-- Opening Marker --

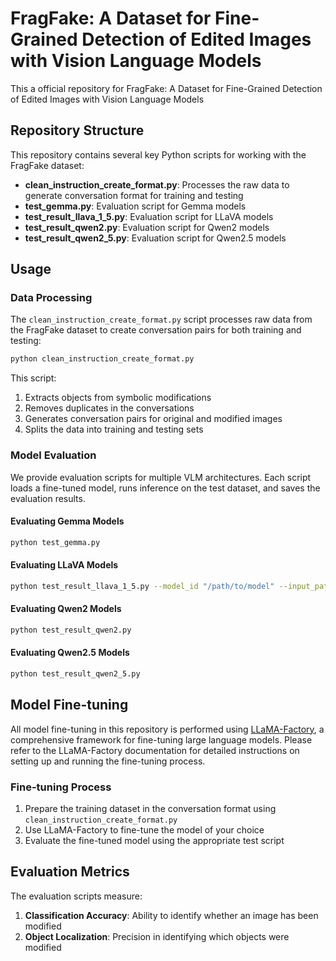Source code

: # FragFake: A Dataset for Fine-Grained Detection of Edited Images with Vision Language Models

This a official repository for FragFake: A Dataset for Fine-Grained Detection of Edited Images with Vision Language Models

## Repository Structure

This repository contains several key Python scripts for working with the FragFake dataset:

- **clean_instruction_create_format.py**: Processes the raw data to generate conversation format for training and testing
- **test_gemma.py**: Evaluation script for Gemma models
- **test_result_llava_1_5.py**: Evaluation script for LLaVA models
- **test_result_qwen2.py**: Evaluation script for Qwen2 models
- **test_result_qwen2_5.py**: Evaluation script for Qwen2.5 models

## Usage

### Data Processing

The `clean_instruction_create_format.py` script processes raw data from the FragFake dataset to create conversation pairs for both training and testing:

```bash
python clean_instruction_create_format.py
```

This script:
1. Extracts objects from symbolic modifications
2. Removes duplicates in the conversations
3. Generates conversation pairs for original and modified images
4. Splits the data into training and testing sets

### Model Evaluation

We provide evaluation scripts for multiple VLM architectures. Each script loads a fine-tuned model, runs inference on the test dataset, and saves the evaluation results.

#### Evaluating Gemma Models

```bash
python test_gemma.py
```

#### Evaluating LLaVA Models

```bash
python test_result_llava_1_5.py --model_id "/path/to/model" --input_path "/path/to/test_data.json" --output_path "/path/to/save/results.json"
```

#### Evaluating Qwen2 Models

```bash
python test_result_qwen2.py
```

#### Evaluating Qwen2.5 Models

```bash
python test_result_qwen2_5.py
```

## Model Fine-tuning

All model fine-tuning in this repository is performed using [LLaMA-Factory](https://github.com/hiyouga/LLaMA-Factory), a comprehensive framework for fine-tuning large language models. Please refer to the LLaMA-Factory documentation for detailed instructions on setting up and running the fine-tuning process.

### Fine-tuning Process

1. Prepare the training dataset in the conversation format using `clean_instruction_create_format.py`
2. Use LLaMA-Factory to fine-tune the model of your choice
3. Evaluate the fine-tuned model using the appropriate test script

## Evaluation Metrics

The evaluation scripts measure:
1. **Classification Accuracy**: Ability to identify whether an image has been modified
2. **Object Localization**: Precision in identifying which objects were modified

-- Closing Marker --

YOUR GOAL:
Starting with the opening line of the listing, write out each line exactly until the line that contains "## Repository Structure" has been included; skip the pictures.

RESPONSE TO THE TASK:
Source code

: # FragFake: A Dataset for Fine-Grained Detection of Edited Images with Vision Language Models

This a official repository for FragFake: A Dataset for Fine-Grained Detection of Edited Images with Vision Language Models

## Repository Structure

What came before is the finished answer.